What the exercise asks>
The word "Utility" occurs in some of the lines below; copy each of those lines.

Top of Records to use

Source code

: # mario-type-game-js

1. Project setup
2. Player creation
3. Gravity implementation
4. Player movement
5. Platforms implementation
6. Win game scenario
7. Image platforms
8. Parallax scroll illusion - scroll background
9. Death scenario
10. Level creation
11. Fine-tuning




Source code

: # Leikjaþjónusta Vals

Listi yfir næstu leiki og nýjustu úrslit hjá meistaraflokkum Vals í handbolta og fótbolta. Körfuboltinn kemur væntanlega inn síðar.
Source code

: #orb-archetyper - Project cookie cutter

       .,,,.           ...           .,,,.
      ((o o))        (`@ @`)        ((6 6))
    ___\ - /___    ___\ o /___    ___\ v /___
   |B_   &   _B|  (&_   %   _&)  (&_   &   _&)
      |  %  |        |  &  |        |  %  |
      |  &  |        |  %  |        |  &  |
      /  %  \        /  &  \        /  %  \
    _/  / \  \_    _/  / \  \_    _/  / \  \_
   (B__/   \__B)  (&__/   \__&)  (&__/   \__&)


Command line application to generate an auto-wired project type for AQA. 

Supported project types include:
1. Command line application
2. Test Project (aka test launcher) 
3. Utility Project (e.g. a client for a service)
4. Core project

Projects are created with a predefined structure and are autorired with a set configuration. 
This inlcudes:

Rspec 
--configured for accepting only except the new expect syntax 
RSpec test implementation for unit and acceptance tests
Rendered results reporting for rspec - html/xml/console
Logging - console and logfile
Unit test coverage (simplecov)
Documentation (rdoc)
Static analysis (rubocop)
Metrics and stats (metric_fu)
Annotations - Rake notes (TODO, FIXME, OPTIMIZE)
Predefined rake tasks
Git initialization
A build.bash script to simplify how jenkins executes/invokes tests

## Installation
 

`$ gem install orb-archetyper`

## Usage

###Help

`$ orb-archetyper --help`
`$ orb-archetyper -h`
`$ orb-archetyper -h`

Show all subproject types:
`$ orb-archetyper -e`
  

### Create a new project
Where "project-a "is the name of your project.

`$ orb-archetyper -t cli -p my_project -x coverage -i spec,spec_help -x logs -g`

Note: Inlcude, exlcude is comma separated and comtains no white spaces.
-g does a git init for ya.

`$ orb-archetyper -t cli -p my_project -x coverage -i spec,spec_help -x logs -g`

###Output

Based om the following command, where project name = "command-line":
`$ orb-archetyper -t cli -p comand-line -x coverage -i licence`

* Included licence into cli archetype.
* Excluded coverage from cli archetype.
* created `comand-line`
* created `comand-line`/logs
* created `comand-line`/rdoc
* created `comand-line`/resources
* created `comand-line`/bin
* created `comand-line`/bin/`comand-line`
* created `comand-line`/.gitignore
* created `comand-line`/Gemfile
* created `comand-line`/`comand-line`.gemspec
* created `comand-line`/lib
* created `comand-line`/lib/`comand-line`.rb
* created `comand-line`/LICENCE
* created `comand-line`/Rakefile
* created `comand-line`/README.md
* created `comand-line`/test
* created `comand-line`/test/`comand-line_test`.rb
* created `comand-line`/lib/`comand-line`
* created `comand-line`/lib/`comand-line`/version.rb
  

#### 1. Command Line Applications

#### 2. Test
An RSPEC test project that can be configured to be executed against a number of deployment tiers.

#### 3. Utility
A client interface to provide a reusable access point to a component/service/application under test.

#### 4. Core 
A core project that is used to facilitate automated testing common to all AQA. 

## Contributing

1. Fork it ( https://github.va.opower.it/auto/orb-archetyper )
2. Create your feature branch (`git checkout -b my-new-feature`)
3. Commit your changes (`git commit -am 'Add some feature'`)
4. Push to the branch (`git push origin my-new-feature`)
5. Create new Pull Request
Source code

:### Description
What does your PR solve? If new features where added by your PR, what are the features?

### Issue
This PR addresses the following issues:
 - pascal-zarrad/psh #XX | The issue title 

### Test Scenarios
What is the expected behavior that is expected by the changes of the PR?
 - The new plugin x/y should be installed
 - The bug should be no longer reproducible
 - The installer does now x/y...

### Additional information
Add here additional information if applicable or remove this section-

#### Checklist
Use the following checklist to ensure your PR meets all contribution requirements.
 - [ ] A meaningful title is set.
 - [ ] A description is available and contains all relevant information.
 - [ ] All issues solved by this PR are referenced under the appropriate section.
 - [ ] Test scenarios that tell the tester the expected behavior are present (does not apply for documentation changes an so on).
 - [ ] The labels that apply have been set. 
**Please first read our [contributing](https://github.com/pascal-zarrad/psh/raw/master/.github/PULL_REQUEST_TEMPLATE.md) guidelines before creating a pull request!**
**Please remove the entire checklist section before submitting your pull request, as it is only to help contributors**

Bottom of Records to use

Response below>
3. Utility Project (e.g. a client for a service)
#### 3. Utility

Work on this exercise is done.